We begin with Kahneman.

Technical Appendix 1A: Formal Statement and Proof of the Scalar Irrecoverability Theorem

Theorem 1.1 (Scalar Irrecoverability, Formal Version). Let n \geq 2 and let \phi: [0,1]^n \to \mathbb{R} be a continuous surjection. Then:

(i) For all v in the interior of the range of \phi, the fiber \phi^{-1}(v) has Hausdorff dimension at least n - 1.

(ii) There exist \mathbf{C}_1, \mathbf{C}_2 \in [0,1]^n with \mathbf{C}_1 \neq \mathbf{C}_2 and \phi(\mathbf{C}_1) = \phi(\mathbf{C}_2) such that \|\mathbf{C}_1 - \mathbf{C}_2\|_\infty is arbitrarily close to 1. That is, the collisions are not merely between “similar” profiles; maximally dissimilar profiles can be mapped to the same scalar.

(iii) No function \psi: \mathbb{R} \to [0,1]^n can satisfy \psi \circ \phi = \text{id} on any subset of [0,1]^n with more than one point per fiber.

Proof.

(i) By the implicit function theorem (for smooth \phi) or by the topological dimension theory of level sets (for continuous \phi), the preimage of a regular value of a continuous function from an n-dimensional space to \mathbb{R} is a topological manifold of dimension n - 1. For n \geq 2, this is at least 1-dimensional—a curve or higher-dimensional surface.

(ii) For a linear contraction \phi(\mathbf{C}) = \mathbf{w} \cdot \mathbf{C}, consider the profiles \mathbf{C}_1 = (1, 0, 0, \ldots, 0) and \mathbf{C}_2 = (0, w_1/w_2, 0, \ldots, 0) when w_2 > 0. Then \phi(\mathbf{C}_1) = w_1 = w_1/w_2 \cdot w_2 = \phi(\mathbf{C}_2), but \|\mathbf{C}_1 - \mathbf{C}_2\|_\infty = 1. For nonlinear \phi, the intermediate value theorem guarantees similar collisions.

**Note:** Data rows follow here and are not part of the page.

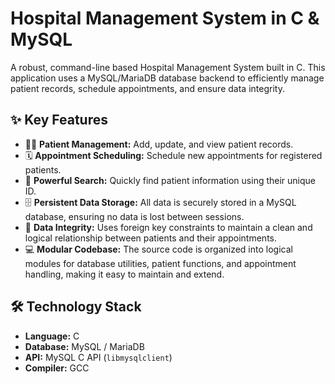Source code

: # Hospital Management System in C & MySQL

A robust, command-line based Hospital Management System built in C. This application uses a MySQL/MariaDB database backend to efficiently manage patient records, schedule appointments, and ensure data integrity.

## ✨ Key Features

- 🧑‍⚕️ **Patient Management:** Add, update, and view patient records.  
- 🗓️ **Appointment Scheduling:** Schedule new appointments for registered patients.  
- 🔎 **Powerful Search:** Quickly find patient information using their unique ID.  
- 🗄️ **Persistent Data Storage:** All data is securely stored in a MySQL database, ensuring no data is lost between sessions.  
- 🔐 **Data Integrity:** Uses foreign key constraints to maintain a clean and logical relationship between patients and their appointments.  
- 💻 **Modular Codebase:** The source code is organized into logical modules for database utilities, patient functions, and appointment handling, making it easy to maintain and extend.

## 🛠️ Technology Stack

- **Language:** C  
- **Database:** MySQL / MariaDB  
- **API:** MySQL C API (`libmysqlclient`)  
- **Compiler:** GCC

(iii) Suppose \psi: \mathbb{R} \to [0,1]^n satisfies \psi(\phi(\mathbf{C})) = \mathbf{C} for all \mathbf{C} in some subset \mathcal{S} with more than one point per fiber of \phi. Let \mathbf{C}_1, \mathbf{C}_2 \in \mathcal{S} with \phi(\mathbf{C}_1) = \phi(\mathbf{C}_2) = v and \mathbf{C}_1 \neq \mathbf{C}_2. Then \psi(v) = \mathbf{C}_1 and \psi(v) = \mathbf{C}_2, which contradicts the assumption that \psi is a function. \square

Technical Appendix 1B: The g-Factor as Tensor Contraction in Index Notation

For readers familiar with tensor calculus, the g-factor construction can be expressed in index notation, which clarifies its relationship to the tensor contractions that appear later in the book.

Let C^i denote the i-th component of the cognitive profile tensor (an upper index denoting a contravariant vector in cognitive space). The covariance matrix is:

\Sigma^{ij} = \langle (C^i - \langle C^i \rangle)(C^j - \langle C^j \rangle) \rangle

where \langle \cdot \rangle denotes the population average. The g-factor is the contraction:

g = v_i C^i

where v_i is the first eigenvector of \Sigma^{ij} (lowered index indicating it acts as a covector). This contraction maps the cognitive tensor from a vector in n-dimensional space to a scalar. The information destroyed is the component of C^i orthogonal to v_i—that is, the projection onto the (n-1)-dimensional subspace spanned by v_2, \ldots, v_n.

In Chapter 3, we will introduce the full Riemannian metric g_{\mu\nu} on the cognitive manifold, and the distinction between the g-factor (a scalar contraction) and the metric tensor (a bilinear form on the tangent space) will become both notationally and conceptually important. The g-factor contracts the cognitive tensor to a point on a line. The metric tensor preserves the full structure of the cognitive space by defining distances, angles, and curvatures. The g-factor is a shadow; the metric is the object that casts it.